[Saved data entries]
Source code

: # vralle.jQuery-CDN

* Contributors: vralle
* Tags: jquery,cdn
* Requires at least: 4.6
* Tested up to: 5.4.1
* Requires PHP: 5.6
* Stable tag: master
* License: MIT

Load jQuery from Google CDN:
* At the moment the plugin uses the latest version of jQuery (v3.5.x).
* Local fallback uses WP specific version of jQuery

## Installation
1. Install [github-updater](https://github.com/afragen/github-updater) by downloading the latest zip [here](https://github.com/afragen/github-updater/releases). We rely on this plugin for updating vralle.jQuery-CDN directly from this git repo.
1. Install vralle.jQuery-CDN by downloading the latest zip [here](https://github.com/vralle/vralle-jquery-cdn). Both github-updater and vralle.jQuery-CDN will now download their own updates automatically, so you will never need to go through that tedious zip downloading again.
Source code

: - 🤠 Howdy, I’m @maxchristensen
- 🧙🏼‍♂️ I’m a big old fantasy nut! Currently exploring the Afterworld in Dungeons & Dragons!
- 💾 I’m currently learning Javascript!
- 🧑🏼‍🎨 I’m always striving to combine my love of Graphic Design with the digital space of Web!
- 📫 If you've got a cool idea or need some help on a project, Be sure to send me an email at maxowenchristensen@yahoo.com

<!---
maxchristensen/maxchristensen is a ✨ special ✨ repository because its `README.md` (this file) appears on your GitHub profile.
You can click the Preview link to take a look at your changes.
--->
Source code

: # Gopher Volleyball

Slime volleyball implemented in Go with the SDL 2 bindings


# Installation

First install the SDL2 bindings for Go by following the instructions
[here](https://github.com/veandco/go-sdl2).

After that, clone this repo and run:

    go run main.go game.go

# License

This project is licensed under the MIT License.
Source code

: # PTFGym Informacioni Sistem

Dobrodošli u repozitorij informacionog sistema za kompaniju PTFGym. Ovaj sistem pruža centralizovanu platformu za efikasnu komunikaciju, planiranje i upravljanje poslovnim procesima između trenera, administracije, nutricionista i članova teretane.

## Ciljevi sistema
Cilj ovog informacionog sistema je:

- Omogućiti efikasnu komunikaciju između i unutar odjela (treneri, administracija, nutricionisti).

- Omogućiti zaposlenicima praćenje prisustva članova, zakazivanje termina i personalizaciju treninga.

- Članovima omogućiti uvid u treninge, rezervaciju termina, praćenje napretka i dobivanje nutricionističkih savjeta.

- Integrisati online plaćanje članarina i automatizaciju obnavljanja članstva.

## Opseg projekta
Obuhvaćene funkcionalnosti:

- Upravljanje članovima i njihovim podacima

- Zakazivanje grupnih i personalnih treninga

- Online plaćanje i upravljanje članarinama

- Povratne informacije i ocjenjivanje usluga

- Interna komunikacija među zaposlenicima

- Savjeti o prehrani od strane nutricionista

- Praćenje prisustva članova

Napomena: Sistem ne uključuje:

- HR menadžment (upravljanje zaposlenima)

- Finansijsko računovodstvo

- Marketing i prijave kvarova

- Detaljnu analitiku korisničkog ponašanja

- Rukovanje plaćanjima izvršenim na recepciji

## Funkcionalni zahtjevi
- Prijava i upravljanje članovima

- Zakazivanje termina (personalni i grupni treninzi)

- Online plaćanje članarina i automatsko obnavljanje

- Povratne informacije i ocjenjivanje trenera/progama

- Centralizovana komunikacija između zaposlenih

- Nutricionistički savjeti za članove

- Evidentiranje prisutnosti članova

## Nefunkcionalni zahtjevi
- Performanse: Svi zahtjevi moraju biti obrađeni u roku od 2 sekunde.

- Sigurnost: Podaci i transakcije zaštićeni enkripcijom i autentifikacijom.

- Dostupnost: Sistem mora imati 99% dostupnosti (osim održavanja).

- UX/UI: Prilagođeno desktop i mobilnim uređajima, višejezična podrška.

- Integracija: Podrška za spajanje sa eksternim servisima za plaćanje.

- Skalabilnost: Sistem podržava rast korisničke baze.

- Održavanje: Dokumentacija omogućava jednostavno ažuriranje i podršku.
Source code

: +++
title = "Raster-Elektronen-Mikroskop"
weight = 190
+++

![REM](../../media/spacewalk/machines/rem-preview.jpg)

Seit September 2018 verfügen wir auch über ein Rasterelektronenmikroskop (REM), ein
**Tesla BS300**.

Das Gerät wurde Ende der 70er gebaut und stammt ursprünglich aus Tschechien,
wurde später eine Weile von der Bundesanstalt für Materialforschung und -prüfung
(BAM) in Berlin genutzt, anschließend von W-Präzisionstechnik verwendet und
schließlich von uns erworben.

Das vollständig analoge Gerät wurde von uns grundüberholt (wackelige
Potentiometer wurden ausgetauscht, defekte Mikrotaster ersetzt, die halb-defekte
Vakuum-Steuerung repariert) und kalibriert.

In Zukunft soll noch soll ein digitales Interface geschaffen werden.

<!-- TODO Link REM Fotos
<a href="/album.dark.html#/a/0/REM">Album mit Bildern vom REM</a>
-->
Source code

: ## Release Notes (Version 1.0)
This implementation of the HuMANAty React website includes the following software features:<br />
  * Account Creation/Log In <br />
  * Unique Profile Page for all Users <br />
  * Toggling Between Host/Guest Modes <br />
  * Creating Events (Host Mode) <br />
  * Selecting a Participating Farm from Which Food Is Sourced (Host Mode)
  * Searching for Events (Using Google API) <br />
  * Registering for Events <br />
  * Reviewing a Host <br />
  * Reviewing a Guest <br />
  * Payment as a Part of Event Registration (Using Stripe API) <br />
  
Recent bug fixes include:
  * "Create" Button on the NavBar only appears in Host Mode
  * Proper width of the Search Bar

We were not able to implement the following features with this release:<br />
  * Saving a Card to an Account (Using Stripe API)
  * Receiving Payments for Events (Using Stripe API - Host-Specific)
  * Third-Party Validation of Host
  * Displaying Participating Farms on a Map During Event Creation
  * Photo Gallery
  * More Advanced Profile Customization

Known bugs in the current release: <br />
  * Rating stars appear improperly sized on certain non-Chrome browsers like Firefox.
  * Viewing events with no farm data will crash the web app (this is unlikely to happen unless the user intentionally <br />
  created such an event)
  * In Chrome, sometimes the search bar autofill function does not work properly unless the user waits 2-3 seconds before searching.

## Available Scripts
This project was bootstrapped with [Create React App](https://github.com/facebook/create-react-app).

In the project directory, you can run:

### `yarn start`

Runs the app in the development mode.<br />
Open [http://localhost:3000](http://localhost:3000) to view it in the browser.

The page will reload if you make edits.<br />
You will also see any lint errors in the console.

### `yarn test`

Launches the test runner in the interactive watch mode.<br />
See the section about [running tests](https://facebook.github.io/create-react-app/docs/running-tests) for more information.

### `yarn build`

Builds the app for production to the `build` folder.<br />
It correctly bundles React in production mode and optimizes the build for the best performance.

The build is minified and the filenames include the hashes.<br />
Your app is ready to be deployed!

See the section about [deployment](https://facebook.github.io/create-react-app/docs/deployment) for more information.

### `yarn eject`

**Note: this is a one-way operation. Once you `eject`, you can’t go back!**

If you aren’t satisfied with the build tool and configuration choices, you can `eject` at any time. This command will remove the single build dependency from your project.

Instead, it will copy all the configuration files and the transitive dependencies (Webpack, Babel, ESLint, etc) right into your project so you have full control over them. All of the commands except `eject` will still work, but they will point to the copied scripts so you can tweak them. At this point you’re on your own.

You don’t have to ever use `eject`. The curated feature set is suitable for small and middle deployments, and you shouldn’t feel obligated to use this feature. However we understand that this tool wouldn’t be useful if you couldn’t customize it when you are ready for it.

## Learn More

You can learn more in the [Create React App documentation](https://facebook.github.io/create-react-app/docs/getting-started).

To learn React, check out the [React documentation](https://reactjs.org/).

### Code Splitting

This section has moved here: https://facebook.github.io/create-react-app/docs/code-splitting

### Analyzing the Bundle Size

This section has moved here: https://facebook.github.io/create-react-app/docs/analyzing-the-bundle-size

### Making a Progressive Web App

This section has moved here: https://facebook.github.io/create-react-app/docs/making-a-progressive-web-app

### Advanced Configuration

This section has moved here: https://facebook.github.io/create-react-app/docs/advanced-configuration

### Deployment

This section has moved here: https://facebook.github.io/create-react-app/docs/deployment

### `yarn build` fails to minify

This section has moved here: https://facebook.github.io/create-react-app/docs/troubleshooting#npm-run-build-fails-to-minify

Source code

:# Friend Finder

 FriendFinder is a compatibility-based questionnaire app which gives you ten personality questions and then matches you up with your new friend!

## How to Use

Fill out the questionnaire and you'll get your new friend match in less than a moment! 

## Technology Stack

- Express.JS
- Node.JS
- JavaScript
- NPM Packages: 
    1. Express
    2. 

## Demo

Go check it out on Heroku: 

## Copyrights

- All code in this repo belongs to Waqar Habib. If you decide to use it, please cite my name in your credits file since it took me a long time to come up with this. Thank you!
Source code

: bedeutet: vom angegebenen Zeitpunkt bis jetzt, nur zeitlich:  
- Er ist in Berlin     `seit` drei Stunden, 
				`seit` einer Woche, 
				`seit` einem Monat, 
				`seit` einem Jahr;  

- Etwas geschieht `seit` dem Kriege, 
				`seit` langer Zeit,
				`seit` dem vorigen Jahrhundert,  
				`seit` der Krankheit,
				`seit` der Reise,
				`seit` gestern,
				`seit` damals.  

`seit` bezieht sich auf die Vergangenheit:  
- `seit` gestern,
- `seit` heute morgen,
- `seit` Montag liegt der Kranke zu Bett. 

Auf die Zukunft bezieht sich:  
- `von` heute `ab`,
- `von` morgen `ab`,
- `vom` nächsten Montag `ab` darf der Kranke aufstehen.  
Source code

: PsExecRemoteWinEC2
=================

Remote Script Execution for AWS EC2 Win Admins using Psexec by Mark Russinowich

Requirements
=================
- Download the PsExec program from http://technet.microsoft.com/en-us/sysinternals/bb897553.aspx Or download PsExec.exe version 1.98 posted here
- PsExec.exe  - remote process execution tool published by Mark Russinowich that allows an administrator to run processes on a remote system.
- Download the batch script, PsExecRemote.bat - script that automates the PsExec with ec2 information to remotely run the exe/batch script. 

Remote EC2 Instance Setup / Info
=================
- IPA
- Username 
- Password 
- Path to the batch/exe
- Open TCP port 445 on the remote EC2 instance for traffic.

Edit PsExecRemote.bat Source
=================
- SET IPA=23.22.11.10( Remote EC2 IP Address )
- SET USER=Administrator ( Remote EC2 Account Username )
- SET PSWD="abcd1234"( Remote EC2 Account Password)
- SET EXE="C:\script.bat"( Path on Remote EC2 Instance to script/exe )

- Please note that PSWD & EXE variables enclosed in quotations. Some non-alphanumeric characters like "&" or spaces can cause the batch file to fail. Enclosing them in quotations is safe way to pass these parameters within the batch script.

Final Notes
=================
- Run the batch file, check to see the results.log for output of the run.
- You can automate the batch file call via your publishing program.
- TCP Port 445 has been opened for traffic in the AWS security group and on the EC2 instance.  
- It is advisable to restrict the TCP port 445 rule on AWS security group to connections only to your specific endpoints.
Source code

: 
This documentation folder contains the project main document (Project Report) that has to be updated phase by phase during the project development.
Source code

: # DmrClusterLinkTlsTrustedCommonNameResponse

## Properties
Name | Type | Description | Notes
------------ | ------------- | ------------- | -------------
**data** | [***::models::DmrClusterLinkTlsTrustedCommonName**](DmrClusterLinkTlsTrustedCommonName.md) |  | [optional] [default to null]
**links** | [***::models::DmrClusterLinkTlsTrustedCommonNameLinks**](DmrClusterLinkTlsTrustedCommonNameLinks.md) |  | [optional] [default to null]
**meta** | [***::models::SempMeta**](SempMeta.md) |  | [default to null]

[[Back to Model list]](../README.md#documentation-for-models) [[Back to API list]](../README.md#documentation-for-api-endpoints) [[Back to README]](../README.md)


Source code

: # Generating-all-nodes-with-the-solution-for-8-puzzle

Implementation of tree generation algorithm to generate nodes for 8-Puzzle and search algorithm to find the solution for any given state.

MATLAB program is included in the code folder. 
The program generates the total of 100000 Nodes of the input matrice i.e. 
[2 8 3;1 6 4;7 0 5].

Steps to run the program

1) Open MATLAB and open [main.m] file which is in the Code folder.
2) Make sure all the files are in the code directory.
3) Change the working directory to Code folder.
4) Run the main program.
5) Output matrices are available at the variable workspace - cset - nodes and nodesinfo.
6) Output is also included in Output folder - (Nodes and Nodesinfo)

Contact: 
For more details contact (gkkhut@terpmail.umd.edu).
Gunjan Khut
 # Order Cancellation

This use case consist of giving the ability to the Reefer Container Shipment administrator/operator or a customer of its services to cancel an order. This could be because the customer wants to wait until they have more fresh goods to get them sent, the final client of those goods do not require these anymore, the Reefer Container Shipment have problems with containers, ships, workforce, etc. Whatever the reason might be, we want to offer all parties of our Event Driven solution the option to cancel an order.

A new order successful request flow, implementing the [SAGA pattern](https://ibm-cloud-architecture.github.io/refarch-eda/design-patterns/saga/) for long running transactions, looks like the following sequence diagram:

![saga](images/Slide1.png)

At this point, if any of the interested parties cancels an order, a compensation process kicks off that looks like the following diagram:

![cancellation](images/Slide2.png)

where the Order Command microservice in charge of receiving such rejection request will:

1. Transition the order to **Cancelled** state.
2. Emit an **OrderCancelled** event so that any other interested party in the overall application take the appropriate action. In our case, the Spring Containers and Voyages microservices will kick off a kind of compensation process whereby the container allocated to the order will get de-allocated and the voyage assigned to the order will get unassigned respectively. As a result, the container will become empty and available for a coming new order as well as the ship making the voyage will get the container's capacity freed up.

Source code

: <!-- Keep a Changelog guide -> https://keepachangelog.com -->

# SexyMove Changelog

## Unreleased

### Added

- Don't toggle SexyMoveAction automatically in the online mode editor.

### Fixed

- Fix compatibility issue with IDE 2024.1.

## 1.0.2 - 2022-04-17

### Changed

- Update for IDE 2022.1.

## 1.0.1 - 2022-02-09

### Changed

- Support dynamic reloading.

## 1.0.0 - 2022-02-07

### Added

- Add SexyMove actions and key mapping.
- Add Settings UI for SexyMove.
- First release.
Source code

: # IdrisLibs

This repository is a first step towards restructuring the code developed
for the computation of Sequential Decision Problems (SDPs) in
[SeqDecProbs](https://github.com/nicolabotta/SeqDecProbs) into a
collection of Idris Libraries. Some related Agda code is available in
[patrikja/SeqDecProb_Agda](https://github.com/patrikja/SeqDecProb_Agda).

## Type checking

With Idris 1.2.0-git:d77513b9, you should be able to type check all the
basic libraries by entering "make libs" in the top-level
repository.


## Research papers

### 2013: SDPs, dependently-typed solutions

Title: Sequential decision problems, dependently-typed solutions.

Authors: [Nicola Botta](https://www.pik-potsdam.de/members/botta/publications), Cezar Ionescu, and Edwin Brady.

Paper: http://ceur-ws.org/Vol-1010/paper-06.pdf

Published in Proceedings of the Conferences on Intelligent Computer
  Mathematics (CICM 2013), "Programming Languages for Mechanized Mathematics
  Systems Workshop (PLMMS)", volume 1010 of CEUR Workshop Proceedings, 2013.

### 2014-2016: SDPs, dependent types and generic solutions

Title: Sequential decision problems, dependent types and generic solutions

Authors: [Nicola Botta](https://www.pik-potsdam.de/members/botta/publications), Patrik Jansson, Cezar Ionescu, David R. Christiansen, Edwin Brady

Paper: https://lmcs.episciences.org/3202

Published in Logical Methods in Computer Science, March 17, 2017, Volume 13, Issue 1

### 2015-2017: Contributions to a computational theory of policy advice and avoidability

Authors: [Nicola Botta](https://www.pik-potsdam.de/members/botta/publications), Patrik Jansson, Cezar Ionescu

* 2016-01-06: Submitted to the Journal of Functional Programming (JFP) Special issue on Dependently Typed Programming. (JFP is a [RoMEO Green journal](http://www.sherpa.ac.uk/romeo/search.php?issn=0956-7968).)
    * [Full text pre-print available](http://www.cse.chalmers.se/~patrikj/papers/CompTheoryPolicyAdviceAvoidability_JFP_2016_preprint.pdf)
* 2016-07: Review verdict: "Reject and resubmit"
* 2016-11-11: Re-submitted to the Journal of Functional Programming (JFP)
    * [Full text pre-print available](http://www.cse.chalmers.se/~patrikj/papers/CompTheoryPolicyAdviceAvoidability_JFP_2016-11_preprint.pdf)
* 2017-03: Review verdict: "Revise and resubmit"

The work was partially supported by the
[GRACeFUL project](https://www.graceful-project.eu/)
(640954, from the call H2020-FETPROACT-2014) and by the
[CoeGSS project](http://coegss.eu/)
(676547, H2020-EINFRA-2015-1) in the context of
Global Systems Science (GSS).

Required action => Reply with the number of lines in the data above that contain "trenera", and with nothing else.

Answer below => 2